**Work item**
Return the listing below word for word.

**Task material**

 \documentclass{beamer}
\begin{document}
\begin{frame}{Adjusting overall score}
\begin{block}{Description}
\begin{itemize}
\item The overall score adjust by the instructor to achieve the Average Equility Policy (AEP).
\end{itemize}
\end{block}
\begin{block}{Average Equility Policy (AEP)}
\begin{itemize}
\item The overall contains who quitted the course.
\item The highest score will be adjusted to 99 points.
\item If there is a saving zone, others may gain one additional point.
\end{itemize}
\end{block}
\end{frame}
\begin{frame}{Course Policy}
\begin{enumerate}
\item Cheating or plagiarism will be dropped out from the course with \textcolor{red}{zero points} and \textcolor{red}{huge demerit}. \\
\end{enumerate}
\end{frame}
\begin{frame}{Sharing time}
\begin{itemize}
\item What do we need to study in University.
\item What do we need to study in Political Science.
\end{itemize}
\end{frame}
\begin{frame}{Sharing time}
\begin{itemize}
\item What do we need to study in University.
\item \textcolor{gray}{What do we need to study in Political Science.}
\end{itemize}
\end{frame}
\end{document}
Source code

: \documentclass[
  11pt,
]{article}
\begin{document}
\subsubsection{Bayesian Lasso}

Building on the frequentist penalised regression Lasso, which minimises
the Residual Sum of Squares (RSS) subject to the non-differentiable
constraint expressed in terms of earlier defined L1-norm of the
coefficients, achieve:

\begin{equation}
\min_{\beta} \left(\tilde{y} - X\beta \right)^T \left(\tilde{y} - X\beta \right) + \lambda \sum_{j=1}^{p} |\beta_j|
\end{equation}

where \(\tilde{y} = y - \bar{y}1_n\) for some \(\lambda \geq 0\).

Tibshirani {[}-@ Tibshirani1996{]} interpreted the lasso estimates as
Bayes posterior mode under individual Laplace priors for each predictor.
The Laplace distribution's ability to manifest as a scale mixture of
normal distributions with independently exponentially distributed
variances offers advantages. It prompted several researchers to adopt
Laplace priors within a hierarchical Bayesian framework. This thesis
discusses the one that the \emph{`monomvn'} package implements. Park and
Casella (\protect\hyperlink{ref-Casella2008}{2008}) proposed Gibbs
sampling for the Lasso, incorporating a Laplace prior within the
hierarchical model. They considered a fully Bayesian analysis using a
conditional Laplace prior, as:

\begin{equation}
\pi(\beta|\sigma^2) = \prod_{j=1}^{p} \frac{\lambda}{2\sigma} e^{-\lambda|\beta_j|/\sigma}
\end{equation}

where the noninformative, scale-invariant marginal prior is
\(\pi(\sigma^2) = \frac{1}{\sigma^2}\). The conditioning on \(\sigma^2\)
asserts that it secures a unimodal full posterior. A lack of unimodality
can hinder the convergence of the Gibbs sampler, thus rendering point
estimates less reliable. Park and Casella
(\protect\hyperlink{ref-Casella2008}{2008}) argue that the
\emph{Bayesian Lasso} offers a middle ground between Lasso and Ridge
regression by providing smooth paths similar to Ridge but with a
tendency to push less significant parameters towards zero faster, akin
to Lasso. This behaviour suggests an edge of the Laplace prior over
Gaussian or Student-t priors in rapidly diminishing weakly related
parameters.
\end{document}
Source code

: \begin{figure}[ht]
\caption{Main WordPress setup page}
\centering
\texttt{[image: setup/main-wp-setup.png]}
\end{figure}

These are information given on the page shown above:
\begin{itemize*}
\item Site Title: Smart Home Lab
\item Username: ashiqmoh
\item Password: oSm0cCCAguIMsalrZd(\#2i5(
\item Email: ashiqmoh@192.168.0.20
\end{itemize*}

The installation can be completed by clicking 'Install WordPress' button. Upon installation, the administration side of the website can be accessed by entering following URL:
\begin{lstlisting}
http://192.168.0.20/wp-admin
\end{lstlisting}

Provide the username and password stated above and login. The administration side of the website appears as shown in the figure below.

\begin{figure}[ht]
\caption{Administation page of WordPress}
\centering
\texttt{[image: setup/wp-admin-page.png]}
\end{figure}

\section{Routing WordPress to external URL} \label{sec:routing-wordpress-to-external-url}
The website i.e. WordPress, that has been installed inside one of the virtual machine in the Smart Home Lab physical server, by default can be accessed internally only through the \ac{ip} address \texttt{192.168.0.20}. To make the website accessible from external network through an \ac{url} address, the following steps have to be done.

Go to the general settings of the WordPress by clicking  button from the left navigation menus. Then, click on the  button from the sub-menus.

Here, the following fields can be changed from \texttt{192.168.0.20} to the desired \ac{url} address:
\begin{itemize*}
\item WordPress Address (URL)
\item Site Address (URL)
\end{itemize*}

**Result of the task**
 \documentclass{beamer}
\begin{document}
\begin{frame}{Adjusting overall score}
\begin{block}{Description}
\begin{itemize}
\item The overall score adjust by the instructor to achieve the Average Equility Policy (AEP).
\end{itemize}
\end{block}
\begin{block}{Average Equility Policy (AEP)}
\begin{itemize}
\item The overall contains who quitted the course.
\item The highest score will be adjusted to 99 points.
\item If there is a saving zone, others may gain one additional point.
\end{itemize}
\end{block}
\end{frame}
\begin{frame}{Course Policy}
\begin{enumerate}
\item Cheating or plagiarism will be dropped out from the course with \textcolor{red}{zero points} and \textcolor{red}{huge demerit}. \\
\end{enumerate}
\end{frame}
\begin{frame}{Sharing time}
\begin{itemize}
\item What do we need to study in University.
\item What do we need to study in Political Science.
\end{itemize}
\end{frame}
\begin{frame}{Sharing time}
\begin{itemize}
\item What do we need to study in University.
\item \textcolor{gray}{What do we need to study in Political Science.}
\end{itemize}
\end{frame}
\end{document}
Source code

: \documentclass[
  11pt,
]{article}
\begin{document}
\subsubsection{Bayesian Lasso}

Building on the frequentist penalised regression Lasso, which minimises
the Residual Sum of Squares (RSS) subject to the non-differentiable
constraint expressed in terms of earlier defined L1-norm of the
coefficients, achieve:

\begin{equation}
\min_{\beta} \left(\tilde{y} - X\beta \right)^T \left(\tilde{y} - X\beta \right) + \lambda \sum_{j=1}^{p} |\beta_j|
\end{equation}

where \(\tilde{y} = y - \bar{y}1_n\) for some \(\lambda \geq 0\).

Tibshirani {[}-@ Tibshirani1996{]} interpreted the lasso estimates as
Bayes posterior mode under individual Laplace priors for each predictor.
The Laplace distribution's ability to manifest as a scale mixture of
normal distributions with independently exponentially distributed
variances offers advantages. It prompted several researchers to adopt
Laplace priors within a hierarchical Bayesian framework. This thesis
discusses the one that the \emph{`monomvn'} package implements. Park and
Casella (\protect\hyperlink{ref-Casella2008}{2008}) proposed Gibbs
sampling for the Lasso, incorporating a Laplace prior within the
hierarchical model. They considered a fully Bayesian analysis using a
conditional Laplace prior, as:

\begin{equation}
\pi(\beta|\sigma^2) = \prod_{j=1}^{p} \frac{\lambda}{2\sigma} e^{-\lambda|\beta_j|/\sigma}
\end{equation}

where the noninformative, scale-invariant marginal prior is
\(\pi(\sigma^2) = \frac{1}{\sigma^2}\). The conditioning on \(\sigma^2\)
asserts that it secures a unimodal full posterior. A lack of unimodality
can hinder the convergence of the Gibbs sampler, thus rendering point
estimates less reliable. Park and Casella
(\protect\hyperlink{ref-Casella2008}{2008}) argue that the
\emph{Bayesian Lasso} offers a middle ground between Lasso and Ridge
regression by providing smooth paths similar to Ridge but with a
tendency to push less significant parameters towards zero faster, akin
to Lasso. This behaviour suggests an edge of the Laplace prior over
Gaussian or Student-t priors in rapidly diminishing weakly related
parameters.
\end{document}
Source code

: \begin{figure}[ht]
\caption{Main WordPress setup page}
\centering
\texttt{[image: setup/main-wp-setup.png]}
\end{figure}

These are information given on the page shown above:
\begin{itemize*}
\item Site Title: Smart Home Lab
\item Username: ashiqmoh
\item Password: oSm0cCCAguIMsalrZd(\#2i5(
\item Email: ashiqmoh@192.168.0.20
\end{itemize*}

The installation can be completed by clicking 'Install WordPress' button. Upon installation, the administration side of the website can be accessed by entering following URL:
\begin{lstlisting}
http://192.168.0.20/wp-admin
\end{lstlisting}

Provide the username and password stated above and login. The administration side of the website appears as shown in the figure below.

\begin{figure}[ht]
\caption{Administation page of WordPress}
\centering
\texttt{[image: setup/wp-admin-page.png]}
\end{figure}

\section{Routing WordPress to external URL} \label{sec:routing-wordpress-to-external-url}
The website i.e. WordPress, that has been installed inside one of the virtual machine in the Smart Home Lab physical server, by default can be accessed internally only through the \ac{ip} address \texttt{192.168.0.20}. To make the website accessible from external network through an \ac{url} address, the following steps have to be done.

Go to the general settings of the WordPress by clicking  button from the left navigation menus. Then, click on the  button from the sub-menus.

Here, the following fields can be changed from \texttt{192.168.0.20} to the desired \ac{url} address:
\begin{itemize*}
\item WordPress Address (URL)
\item Site Address (URL)
\end{itemize*}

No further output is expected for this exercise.